Activity: Scan the listing below and copy each line holding the word "build".

Recorded information:
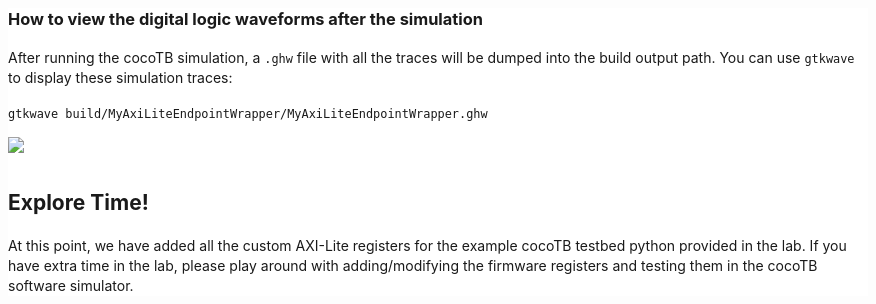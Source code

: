 

### How to view the digital logic waveforms after the simulation

After running the cocoTB simulation, a `.ghw` file with all the traces will be dumped
into the build output path.  You can use `gtkwave` to display these simulation traces:
```bash
gtkwave build/MyAxiLiteEndpointWrapper/MyAxiLiteEndpointWrapper.ghw
```
<img src="ref_files/gtkwave.png" width="1000">



## Explore Time!

At this point, we have added all the custom AXI-Lite registers for the
example cocoTB testbed python provided in the lab.  If you have extra
time in the lab, please play around with adding/modifying the firmware
registers and testing them in the cocoTB software simulator.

Completed exercise:
into the build output path.  You can use `gtkwave` to display these simulation traces:
gtkwave build/MyAxiLiteEndpointWrapper/MyAxiLiteEndpointWrapper.ghw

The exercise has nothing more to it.